Global Coverage: Access embeddings for any terrestrial location worldwide where data exists
Flexible Formats: Export as numpy arrays for analysis or GeoTIFF for GIS integration
Cloud-Native Zarr Access: Stream embeddings directly via GeoTesseraZarr without downloading files
Projection Preservation: Native UTM projections preserved from landmask tiles
High Resolution: 10m spatial resolution
Temporal Compression: Full year of satellite observations in each embedding
Multi-spectral: Combines Sentinel-1 SAR and Sentinel-2 optical data
Country Support: Download by country name or custom regions
Resume Capability: Both TIFF and NPY downloads skip existing files automatically
Efficient Registry: Block-based lazy loading of only required data
Easy Access: Python API and CLI with automatic caching

Installation¶

Requires Python 3.12 or later. Install GeoTessera using pip:

pip install geotessera

For development installation:

git clone https://github.com/ucam-eo/geotessera
cd geotessera
pip install -e .

Quick Start¶

Check data availability first:

# Generate coverage visualizations (creates PNG map, JSON data, and interactive HTML globe)
geotessera coverage --output coverage_map.png
# Creates: coverage_map.png, coverage.json, globe.html

# View coverage for a specific year
geotessera coverage --year 2024

# Check coverage for a single country with precise boundary outline
geotessera coverage --country "United Kingdom"
geotessera coverage --country uk  # Also accepts country codes

Download embeddings in your preferred format:

# Download as GeoTIFF (default, georeferenced, ready for GIS)
geotessera download --bbox "-0.2,51.4,0.1,51.6" --year 2024 --output ./london_tiffs --bands 1,2,3

# Download as quantized numpy arrays (for analysis, includes scales and landmask TIFFs)
geotessera download --bbox "-0.2,51.4,0.1,51.6" --format npy --year 2024 --output ./london_arrays
# NPY format includes: quantized .npy, _scales.npy, and landmask .tiff files

# Download by country name with precise boundary filtering
geotessera download --country "United Kingdom" --year 2024 --output ./uk_tiles

# Download tiles from a region file (supports GeoJSON, Shapefile, or URLs)
geotessera download --region-file example/CB.geojson --year 2024 --output ./cambridge
geotessera download --region-file https://example.com/region.geojson --year 2024 --output ./remote_region

Python API usage:

from geotessera import GeoTessera

# Initialize client
gt = GeoTessera()

# Method 1: Fetch a single tile with CRS information
embedding, crs, transform = gt.fetch_embedding(lon=0.15, lat=52.05, year=2024)
print(f"Shape: {embedding.shape}")  # e.g., (1200, 1200, 128)
print(f"CRS: {crs}")  # UTM projection

# Method 2: Fetch all tiles in a bounding box
bbox = (-0.2, 51.4, 0.1, 51.6)  # (min_lon, min_lat, max_lon, max_lat)
tiles_to_fetch = gt.registry.load_blocks_for_region(bounds=bbox, year=2024)
tiles = gt.fetch_embeddings(tiles_to_fetch)

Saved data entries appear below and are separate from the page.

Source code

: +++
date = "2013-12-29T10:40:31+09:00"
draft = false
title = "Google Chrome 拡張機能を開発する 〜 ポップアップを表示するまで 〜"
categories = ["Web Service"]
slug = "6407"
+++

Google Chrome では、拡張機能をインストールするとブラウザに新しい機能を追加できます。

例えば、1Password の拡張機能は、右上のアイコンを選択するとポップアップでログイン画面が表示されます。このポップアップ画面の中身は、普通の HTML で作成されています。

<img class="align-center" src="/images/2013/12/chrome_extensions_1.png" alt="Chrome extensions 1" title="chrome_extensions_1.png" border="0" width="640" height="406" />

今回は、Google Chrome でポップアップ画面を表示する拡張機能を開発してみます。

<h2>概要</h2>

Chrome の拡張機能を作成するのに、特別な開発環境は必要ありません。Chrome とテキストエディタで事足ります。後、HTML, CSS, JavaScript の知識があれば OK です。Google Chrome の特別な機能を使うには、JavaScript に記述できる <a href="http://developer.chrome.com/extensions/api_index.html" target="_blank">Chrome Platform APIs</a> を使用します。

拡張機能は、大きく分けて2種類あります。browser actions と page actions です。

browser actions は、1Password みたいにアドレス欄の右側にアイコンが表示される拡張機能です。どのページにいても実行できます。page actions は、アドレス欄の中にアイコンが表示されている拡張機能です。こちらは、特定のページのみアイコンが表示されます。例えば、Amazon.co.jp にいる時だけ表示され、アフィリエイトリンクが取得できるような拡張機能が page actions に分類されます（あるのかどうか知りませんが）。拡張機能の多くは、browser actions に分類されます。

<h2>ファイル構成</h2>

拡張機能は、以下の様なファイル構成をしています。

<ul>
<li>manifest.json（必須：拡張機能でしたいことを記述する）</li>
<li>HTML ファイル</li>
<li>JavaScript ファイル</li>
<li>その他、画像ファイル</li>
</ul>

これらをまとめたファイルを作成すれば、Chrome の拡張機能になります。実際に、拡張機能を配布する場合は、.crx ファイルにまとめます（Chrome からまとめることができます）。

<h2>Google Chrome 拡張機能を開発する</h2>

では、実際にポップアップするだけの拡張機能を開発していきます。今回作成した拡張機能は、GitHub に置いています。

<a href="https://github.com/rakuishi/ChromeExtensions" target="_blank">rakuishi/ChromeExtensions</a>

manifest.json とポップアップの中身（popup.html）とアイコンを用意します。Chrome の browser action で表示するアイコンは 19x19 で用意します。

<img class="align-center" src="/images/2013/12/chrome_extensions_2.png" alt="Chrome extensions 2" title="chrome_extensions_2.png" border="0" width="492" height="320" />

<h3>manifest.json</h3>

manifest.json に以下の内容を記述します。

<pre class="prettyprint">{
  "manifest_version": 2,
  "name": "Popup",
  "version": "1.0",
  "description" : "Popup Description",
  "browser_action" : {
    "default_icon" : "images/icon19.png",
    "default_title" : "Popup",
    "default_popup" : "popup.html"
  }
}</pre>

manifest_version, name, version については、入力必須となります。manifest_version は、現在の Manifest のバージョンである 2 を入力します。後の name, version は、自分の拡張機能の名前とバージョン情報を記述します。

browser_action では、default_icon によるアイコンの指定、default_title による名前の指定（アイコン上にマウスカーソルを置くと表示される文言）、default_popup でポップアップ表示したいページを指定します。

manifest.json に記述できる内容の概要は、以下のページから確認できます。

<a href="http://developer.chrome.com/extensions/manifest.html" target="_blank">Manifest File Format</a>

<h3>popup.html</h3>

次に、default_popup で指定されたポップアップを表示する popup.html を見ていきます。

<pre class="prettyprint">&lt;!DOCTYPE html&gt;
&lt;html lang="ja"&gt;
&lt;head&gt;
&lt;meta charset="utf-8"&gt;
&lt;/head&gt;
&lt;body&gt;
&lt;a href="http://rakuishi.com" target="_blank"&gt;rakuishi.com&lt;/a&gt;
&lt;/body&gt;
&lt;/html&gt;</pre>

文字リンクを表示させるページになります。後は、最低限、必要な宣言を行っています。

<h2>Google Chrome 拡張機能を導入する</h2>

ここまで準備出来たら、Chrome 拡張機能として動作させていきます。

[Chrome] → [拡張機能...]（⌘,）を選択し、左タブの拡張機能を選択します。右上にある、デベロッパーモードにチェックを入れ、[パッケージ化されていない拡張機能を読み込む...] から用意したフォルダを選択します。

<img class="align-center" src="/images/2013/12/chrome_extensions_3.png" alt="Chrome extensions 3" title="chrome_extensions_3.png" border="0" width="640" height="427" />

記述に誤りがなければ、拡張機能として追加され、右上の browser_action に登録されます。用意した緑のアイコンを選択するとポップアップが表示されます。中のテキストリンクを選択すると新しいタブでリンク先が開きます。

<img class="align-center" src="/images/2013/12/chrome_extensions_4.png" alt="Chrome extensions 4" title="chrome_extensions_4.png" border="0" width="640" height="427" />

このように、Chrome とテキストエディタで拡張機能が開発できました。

for year, tile_lon, tile_lat, embedding, crs, transform in tiles:
    print(f"Tile ({tile_lon}, {tile_lat}): {embedding.shape}")

# Method 3: Sample embeddings at specific point locations
points = [(0.15, 52.05), (0.25, 52.15), (-0.05, 51.55)]  # (lon, lat) tuples
embeddings = gt.sample_embeddings_at_points(points, year=2024)
print(f"Sampled embeddings shape: {embeddings.shape}")  # (3, 128)

# Export as GeoTIFF files with preserved UTM projections
tiles_to_fetch = gt.registry.load_blocks_for_region(bounds=bbox, year=2024)
files = gt.export_embedding_geotiffs(
    tiles_to_fetch,
    output_dir="./output",
    bands=[0, 1, 2]  # Export first 3 bands only
)

Create PCA visualizations and web maps:

# Create PCA mosaic from GeoTIFFs
geotessera visualize ./london_tiffs pca_mosaic.tif

# Create web tiles and serve interactively
geotessera webmap pca_mosaic.tif --serve

Architecture Overview¶

Coordinate System and Tile Grid¶

The Tessera embeddings use a 0.1-degree grid system:

Tile size: Each tile covers 0.1° × 0.1° (approximately 11km × 11km at the equator)
Tile naming: Tiles are named by their center coordinates (e.g., grid_0.15_52.05)
Tile bounds: A tile at center (lon, lat) covers [lon ± 0.05°, lat ± 0.05°]
Resolution: 10m per pixel (variable pixels per tile depending on latitude)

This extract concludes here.